La serpiente, sin embargo, no apareció en la boda, ya que no salió de su hogar, un hormiguero cerca de la casa de la novia, así que al lado de la mujer se dispuso una réplica del reptil en latón.
"Aunque las serpientes no pueden hablar ni comprender, nos comunicamos de una manera muy peculiar. Siempre que pongo leche cerca del hormiguero en el que la Cobra vive, sale fuera y bebe", dijo Das. La mujer señaló que "siempre la veo cuando voy cerca del hormiguero. Nunca me ha picado". La mujer pertenece a la secta vegetariana amante de los animales.

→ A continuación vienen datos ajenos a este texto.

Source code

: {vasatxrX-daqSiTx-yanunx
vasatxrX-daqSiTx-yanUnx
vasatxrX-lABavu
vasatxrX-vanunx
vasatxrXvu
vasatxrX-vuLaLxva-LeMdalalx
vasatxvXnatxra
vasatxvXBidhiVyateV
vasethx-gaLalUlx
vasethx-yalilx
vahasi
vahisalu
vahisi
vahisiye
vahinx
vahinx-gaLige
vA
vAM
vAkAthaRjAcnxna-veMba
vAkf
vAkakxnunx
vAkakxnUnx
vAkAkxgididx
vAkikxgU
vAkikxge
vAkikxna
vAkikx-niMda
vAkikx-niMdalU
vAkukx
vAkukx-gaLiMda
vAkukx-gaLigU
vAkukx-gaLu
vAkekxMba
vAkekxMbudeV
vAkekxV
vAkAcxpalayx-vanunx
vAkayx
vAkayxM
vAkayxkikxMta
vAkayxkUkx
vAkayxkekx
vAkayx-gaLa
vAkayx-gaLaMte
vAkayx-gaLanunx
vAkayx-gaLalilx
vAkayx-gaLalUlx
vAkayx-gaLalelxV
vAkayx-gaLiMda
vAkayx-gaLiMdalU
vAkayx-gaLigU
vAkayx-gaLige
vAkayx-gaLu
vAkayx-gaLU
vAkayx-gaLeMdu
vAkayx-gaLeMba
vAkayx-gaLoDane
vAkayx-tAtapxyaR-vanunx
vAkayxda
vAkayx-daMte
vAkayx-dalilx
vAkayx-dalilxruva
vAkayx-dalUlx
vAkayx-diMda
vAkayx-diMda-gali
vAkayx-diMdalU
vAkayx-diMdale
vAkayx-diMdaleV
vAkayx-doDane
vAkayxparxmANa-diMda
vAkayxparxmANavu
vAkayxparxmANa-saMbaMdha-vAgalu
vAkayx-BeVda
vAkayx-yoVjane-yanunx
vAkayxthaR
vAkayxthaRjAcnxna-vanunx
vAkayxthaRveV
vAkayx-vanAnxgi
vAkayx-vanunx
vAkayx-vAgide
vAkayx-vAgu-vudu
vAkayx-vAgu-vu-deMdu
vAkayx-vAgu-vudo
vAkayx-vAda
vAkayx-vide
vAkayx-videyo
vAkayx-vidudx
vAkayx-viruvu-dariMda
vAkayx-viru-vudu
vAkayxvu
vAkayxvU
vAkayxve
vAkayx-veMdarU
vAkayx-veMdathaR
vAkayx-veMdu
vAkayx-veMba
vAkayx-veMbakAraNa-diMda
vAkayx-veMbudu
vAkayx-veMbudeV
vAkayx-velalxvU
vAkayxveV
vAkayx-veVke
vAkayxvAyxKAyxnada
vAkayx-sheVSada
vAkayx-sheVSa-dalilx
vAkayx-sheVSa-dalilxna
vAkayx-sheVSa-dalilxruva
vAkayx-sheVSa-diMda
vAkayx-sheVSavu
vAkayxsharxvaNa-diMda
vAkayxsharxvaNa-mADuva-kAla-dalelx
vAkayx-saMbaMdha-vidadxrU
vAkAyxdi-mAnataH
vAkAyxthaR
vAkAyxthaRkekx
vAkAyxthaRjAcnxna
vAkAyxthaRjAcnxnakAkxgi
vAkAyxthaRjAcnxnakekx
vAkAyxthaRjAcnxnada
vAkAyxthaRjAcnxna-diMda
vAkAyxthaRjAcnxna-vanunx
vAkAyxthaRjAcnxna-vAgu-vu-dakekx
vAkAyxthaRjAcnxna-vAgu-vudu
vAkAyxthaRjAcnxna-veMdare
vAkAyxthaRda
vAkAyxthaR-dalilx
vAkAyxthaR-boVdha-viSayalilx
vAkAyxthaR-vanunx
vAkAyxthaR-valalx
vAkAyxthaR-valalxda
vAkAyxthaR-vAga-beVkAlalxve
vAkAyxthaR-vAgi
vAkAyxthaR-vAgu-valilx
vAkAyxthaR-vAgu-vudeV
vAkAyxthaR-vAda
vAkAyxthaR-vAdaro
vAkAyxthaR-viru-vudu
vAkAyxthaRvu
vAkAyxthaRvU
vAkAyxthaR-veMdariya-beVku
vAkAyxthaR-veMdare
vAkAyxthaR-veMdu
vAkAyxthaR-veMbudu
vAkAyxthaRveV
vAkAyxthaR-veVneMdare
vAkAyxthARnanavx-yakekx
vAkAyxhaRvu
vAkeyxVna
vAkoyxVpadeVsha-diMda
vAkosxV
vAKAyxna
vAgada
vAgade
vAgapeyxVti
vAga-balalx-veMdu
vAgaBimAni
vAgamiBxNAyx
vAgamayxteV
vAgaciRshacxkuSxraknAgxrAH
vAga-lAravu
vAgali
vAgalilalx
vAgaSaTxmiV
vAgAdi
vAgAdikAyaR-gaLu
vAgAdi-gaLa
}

Cuando Das dijo que quería casarse, los habitantes del pueblo lo consideraron una buena idea, ya que traería fortuna a la zona, y ofrecieron montar una gran fiesta para todos los invitados. En la India, las serpientes son veneradas, especialmente la cobra, el símbolo del dios Shiva.
No queremos ni imaginar cómo habrá resultado la noche de bodas.